■ Data section ■

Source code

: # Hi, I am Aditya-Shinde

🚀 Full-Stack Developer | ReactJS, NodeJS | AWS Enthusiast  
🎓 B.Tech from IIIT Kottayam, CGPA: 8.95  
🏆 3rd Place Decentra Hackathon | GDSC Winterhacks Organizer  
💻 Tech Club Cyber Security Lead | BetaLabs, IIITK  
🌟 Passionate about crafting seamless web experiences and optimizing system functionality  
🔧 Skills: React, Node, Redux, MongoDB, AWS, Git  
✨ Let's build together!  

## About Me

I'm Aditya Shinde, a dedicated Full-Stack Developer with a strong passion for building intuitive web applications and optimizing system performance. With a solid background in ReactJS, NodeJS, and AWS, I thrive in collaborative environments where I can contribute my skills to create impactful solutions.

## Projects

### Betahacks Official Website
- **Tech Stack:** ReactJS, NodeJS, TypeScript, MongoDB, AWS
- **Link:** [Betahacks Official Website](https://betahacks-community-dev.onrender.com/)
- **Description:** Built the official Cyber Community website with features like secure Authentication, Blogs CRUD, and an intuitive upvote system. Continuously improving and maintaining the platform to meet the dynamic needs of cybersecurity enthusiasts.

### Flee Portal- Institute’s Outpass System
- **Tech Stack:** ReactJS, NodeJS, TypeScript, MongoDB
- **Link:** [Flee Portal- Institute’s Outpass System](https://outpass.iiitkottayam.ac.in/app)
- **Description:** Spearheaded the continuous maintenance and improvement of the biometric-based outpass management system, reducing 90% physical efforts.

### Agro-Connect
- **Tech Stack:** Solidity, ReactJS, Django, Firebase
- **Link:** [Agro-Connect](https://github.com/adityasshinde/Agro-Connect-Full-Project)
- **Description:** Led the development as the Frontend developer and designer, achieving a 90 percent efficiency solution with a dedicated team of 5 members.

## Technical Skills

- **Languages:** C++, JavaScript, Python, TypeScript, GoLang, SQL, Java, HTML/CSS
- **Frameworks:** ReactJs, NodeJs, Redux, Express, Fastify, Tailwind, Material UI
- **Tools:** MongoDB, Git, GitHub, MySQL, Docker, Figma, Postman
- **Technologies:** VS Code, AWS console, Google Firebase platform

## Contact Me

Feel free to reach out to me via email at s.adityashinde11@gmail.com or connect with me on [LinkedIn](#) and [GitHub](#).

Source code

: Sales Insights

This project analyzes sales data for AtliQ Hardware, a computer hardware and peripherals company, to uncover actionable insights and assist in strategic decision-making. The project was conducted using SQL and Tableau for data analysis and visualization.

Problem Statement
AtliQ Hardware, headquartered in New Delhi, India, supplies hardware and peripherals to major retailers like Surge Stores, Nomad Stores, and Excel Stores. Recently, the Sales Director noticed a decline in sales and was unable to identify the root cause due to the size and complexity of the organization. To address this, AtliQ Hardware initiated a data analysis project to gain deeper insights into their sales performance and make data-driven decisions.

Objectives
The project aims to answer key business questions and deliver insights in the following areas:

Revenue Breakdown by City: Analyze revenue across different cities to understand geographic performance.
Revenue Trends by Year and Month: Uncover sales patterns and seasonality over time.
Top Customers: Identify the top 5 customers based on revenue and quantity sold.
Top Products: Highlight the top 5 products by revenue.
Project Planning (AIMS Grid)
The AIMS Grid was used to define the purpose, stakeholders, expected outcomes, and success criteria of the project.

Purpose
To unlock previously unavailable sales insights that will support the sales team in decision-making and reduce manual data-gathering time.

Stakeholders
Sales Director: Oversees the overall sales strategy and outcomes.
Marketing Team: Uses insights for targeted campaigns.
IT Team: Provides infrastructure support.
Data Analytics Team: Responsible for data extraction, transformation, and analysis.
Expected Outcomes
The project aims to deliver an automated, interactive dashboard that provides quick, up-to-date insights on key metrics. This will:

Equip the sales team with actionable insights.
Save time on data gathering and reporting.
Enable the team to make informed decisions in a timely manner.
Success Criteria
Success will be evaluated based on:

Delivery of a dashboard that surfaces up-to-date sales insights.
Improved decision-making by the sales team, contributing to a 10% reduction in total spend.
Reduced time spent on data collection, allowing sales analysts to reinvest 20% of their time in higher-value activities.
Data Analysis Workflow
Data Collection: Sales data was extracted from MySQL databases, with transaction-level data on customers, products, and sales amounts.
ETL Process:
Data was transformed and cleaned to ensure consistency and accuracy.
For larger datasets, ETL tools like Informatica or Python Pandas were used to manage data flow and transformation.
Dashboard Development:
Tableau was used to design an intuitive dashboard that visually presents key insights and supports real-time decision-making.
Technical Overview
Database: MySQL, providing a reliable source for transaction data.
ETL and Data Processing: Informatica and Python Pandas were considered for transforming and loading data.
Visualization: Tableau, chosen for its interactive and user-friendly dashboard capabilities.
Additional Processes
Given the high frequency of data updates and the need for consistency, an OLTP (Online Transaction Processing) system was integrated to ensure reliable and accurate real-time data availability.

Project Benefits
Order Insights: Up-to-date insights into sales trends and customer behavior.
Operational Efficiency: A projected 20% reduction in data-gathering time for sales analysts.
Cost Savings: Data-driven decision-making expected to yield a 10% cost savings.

■ What you should do ■
Work out how many lines above include the string "interactive", then give that number alone.

■ Result of this exercise ■
2